元丹臉色陰沉:“有又如何?這種無線電裝置都是近距離波段通訊,根本沒有多少有效距離。”

“有總比沒有好,也許會有奇蹟。”

重舜不敢苟同地搖搖頭,奇蹟,對於他們這種在黑道上喋血的人來說,那就等於溫馨童話。

元丹摸出車鑰匙,發動車子,又忍不住罵了一聲:“他孃的,這畜生把油箱裡的汽油全都放空了!”他開啟無線電裝置,連著電源線拋給無命:“你想試,就去拿去用吧。”

無命接過裝置,開始打通訊碼,容玉看他打了一段,可以確定是摩爾斯電碼的求救訊號。這個訊號適用度比較廣,也許真的有人無意間接收到,會報警救援的。

不過也要他們能活著等到。

回到會客廳,玄襄剛吃著一個三明治,還評價了下里面的三文魚不新鮮。這種悠閒的態度很讓人無端心浮氣躁。

重舜坐在他身邊,抬手拍了拍他的肩,臉上帶著和藹的笑意:“小夥子,你是不是早就料到門外的車子會被破壞?”

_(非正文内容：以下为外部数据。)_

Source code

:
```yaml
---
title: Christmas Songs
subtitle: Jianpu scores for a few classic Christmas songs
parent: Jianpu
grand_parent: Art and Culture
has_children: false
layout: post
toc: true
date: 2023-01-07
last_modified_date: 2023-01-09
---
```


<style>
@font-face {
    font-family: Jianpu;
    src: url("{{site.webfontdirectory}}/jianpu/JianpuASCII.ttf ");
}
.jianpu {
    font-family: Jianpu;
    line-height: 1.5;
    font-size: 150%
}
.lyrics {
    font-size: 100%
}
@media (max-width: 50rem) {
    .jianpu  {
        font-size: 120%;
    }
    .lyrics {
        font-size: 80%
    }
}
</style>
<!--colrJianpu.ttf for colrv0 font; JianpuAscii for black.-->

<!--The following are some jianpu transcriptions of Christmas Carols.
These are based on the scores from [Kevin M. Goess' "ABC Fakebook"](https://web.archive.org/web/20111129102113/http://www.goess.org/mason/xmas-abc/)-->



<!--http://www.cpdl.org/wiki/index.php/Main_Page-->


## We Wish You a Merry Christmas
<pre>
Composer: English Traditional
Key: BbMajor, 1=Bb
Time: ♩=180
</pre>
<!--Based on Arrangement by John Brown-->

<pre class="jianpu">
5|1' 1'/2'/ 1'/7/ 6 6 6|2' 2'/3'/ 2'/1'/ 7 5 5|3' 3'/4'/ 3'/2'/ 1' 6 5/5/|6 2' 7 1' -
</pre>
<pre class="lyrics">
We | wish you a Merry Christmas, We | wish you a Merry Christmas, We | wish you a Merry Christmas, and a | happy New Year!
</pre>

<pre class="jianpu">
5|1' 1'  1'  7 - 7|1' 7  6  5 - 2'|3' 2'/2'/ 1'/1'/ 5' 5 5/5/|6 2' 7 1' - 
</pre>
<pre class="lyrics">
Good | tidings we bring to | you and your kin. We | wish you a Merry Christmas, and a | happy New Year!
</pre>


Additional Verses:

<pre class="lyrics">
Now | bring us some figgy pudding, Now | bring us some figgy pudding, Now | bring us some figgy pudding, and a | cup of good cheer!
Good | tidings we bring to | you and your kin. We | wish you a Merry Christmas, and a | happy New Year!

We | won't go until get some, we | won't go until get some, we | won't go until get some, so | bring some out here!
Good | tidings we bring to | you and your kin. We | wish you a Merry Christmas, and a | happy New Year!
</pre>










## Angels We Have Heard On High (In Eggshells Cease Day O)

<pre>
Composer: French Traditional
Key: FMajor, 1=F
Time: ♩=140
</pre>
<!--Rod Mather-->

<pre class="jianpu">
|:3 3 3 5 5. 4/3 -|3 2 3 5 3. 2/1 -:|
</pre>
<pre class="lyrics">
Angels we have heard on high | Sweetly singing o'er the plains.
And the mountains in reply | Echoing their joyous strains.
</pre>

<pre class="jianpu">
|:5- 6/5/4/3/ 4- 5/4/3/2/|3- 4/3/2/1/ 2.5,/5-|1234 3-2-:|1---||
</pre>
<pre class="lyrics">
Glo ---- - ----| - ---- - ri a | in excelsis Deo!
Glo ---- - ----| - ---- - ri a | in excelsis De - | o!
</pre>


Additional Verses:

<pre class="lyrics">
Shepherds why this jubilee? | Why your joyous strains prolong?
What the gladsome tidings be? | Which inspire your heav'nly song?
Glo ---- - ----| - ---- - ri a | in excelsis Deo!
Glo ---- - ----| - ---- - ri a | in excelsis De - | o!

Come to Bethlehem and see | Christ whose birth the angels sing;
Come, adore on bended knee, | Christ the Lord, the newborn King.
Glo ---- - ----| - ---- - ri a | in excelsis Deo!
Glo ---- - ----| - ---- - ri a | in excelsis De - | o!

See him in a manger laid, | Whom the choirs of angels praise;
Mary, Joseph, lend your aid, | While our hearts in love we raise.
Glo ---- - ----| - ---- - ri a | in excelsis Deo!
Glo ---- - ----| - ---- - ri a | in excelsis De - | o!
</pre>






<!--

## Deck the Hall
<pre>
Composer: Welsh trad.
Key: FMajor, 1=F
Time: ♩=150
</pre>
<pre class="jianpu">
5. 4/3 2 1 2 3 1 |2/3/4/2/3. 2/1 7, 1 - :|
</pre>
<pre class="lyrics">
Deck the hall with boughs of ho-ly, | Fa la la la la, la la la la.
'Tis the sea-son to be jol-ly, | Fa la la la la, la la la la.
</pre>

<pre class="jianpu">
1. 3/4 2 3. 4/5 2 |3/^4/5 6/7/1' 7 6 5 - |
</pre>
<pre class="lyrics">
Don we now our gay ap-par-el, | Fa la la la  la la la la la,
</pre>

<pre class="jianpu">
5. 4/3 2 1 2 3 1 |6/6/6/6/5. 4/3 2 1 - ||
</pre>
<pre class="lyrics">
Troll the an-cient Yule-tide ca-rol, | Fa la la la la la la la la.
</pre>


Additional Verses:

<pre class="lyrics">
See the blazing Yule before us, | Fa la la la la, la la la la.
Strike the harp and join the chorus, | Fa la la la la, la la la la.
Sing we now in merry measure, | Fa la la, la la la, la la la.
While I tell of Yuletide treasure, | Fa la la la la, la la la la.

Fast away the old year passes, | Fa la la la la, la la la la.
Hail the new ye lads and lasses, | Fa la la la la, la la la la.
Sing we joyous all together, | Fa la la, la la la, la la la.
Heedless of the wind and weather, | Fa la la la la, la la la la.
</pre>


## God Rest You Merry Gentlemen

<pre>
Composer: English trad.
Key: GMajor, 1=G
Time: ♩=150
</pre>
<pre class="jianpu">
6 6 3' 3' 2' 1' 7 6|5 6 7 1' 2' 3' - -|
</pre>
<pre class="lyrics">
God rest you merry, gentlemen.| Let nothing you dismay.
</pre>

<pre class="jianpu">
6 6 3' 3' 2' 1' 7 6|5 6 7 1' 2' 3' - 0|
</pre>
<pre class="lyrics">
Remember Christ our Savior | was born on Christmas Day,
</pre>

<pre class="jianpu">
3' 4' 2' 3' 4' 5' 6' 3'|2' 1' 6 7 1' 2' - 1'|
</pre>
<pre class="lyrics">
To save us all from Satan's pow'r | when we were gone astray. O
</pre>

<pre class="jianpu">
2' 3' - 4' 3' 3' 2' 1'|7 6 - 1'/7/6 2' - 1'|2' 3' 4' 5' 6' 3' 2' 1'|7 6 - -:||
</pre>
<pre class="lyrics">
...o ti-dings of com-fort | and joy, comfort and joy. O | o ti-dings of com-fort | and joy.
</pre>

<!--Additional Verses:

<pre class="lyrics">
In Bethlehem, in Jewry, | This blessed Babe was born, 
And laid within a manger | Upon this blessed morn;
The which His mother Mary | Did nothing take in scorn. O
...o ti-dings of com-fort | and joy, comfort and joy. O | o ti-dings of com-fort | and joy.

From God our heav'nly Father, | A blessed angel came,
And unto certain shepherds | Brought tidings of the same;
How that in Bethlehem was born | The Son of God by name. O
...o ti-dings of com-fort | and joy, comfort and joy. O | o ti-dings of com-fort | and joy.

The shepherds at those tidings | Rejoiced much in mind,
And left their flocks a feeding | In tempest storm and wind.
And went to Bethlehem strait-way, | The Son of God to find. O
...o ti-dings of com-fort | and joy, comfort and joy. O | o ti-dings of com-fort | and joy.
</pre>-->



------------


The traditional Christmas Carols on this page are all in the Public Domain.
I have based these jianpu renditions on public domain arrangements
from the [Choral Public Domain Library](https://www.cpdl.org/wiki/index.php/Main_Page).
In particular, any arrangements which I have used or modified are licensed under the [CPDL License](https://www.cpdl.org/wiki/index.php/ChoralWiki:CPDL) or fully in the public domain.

玄襄喝了口咖啡,微笑道:“重叔,你剛才說,這裡的一切佈局都模仿了阿加莎的《無人生還》,自然不可能留著交通工具讓我們這麼輕易地離開。這明明是你先提出的話題,你怎麼會忘記了這點?”

重舜的臉色僵了僵,隨即又和藹地笑:“看我,老糊塗了。當事人關心則亂。”

元丹則在對面的單人沙發坐下,翹著二郎腿,掏出煙盒來倒出一支,拿過茶几上的打火機點燃了,噴出一口煙霧,又把兩根菸扔到茶几上,示意對面的兩位:“你們也要來一支吧?”

重舜擺擺手:“我不抽菸。”

元丹朝著他噴出一口菸圈:“不抽菸也不喝酒,重叔,你老真不像道上的人——你不用否認,你手上的繭子,位置可都長得剛剛好,不玩槍械的人,都不會長在那個位置。”他朝著容玉指了指:“那位美女博士生,她就只有右手中指的第一指節上有繭。”

玄襄拿起其中一根菸,微微一笑:“三位小姐,我抽支菸,你們不會介意吧?”

這種時刻,別說是抽菸,就算抽大麻,也不會有人在意。

璉鈺倒是笑著回了一句:“帥哥,請便。”

容玉站到書報架前,把重舜說的報紙都整理出來,一頁頁地翻看。

元丹看著玄襄,眼神尖銳:“小姐們可別被他給騙了,這種人長了一張花花公子的臉,又喜歡把女士優先掛在嘴邊,到了關鍵時刻,他可是比誰都狠。”

玄襄瞥了他一眼,也不生氣,還是一臉笑意:“多謝誇獎。只是這種事,不到關鍵時刻,誰也不知道會怎麼樣。”

元丹抱著臂:“之前說過的那個話劇,什麼無人生還,我沒有看過,不如請重叔說說這個經過。”

重舜輕咳一聲:“我年紀大了,記性不太好,記得也不是那麼清晰。就是講了一個兇手完美殺人的佈局,把七個人困在荒島上,按照一首外國童謠的歌詞來選擇殺人方式。那個歌詞,似乎是噎死,睡夢中死去,被斧子砍死,唉,我不是每一個都記得的。”

那首童謠,容玉自然是知道的,可是大莊的死狀跟那首童謠無關。可見那個佈局的人並非要完全按照《無人生還》的佈局來進行,拾人牙慧,本來也不是他想要的。她翻過一頁報紙,忽然看見娛樂新聞那版,某個流行樂歌手的新專輯登上銷量榜單的新聞被中性筆框了出來。

十一月的蕭邦……肖邦……肖邦的葬禮進行曲……

大莊趴伏在點唱機前的情景浮現在她的腦海。